The answer must consist of every line in the data that contains "equation".

Start of EXTRACTED MATERIAL

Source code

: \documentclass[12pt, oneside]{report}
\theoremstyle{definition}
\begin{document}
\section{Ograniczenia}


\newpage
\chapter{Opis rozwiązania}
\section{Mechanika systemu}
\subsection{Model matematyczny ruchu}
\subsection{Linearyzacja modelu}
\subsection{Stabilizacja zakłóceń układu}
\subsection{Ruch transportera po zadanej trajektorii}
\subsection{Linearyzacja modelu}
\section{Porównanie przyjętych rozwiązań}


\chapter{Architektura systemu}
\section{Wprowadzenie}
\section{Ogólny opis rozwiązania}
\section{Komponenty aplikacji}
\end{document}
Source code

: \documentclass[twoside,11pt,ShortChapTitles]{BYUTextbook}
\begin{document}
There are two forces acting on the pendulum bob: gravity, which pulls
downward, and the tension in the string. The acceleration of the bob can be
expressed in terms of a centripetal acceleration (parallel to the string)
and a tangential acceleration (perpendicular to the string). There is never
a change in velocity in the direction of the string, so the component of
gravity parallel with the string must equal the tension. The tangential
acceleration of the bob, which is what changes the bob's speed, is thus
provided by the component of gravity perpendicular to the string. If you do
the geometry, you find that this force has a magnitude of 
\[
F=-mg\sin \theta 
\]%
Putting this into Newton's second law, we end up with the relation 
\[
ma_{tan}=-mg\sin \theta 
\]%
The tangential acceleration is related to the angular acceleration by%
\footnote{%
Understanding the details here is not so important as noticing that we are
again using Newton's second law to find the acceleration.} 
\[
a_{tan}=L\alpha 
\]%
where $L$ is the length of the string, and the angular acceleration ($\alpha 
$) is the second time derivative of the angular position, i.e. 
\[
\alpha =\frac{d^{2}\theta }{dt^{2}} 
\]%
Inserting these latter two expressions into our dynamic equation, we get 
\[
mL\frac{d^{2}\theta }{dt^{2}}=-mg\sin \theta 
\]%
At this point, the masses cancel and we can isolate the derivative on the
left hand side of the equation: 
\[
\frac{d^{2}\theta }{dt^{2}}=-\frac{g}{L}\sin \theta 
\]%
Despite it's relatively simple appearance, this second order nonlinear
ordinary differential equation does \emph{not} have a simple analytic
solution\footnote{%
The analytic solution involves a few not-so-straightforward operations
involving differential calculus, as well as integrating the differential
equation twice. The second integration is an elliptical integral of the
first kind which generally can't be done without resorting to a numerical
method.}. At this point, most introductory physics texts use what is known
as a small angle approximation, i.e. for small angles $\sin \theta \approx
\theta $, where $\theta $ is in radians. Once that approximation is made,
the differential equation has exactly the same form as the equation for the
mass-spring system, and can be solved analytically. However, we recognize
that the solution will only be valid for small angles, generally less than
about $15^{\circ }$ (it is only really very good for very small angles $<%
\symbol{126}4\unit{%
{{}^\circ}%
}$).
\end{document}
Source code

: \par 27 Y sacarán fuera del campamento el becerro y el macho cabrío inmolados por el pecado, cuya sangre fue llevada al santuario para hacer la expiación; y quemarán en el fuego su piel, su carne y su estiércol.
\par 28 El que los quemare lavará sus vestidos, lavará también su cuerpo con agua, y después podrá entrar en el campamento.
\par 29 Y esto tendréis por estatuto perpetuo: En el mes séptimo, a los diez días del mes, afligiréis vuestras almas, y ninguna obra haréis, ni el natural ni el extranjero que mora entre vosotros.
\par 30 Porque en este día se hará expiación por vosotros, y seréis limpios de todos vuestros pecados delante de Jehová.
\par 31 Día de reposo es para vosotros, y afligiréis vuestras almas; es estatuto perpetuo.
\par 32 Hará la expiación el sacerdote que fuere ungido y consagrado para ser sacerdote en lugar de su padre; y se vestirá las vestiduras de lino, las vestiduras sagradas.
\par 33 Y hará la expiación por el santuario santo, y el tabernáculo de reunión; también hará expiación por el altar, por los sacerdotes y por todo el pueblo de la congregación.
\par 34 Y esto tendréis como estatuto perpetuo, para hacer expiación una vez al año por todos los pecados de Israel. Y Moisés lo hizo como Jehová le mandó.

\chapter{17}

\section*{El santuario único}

End of EXTRACTED MATERIAL

**RESPONSE BOX:**
Inserting these latter two expressions into our dynamic equation, we get 
left hand side of the equation: 
ordinary differential equation does \emph{not} have a simple analytic
equation twice. The second integration is an elliptical integral of the
the differential equation has exactly the same form as the equation for the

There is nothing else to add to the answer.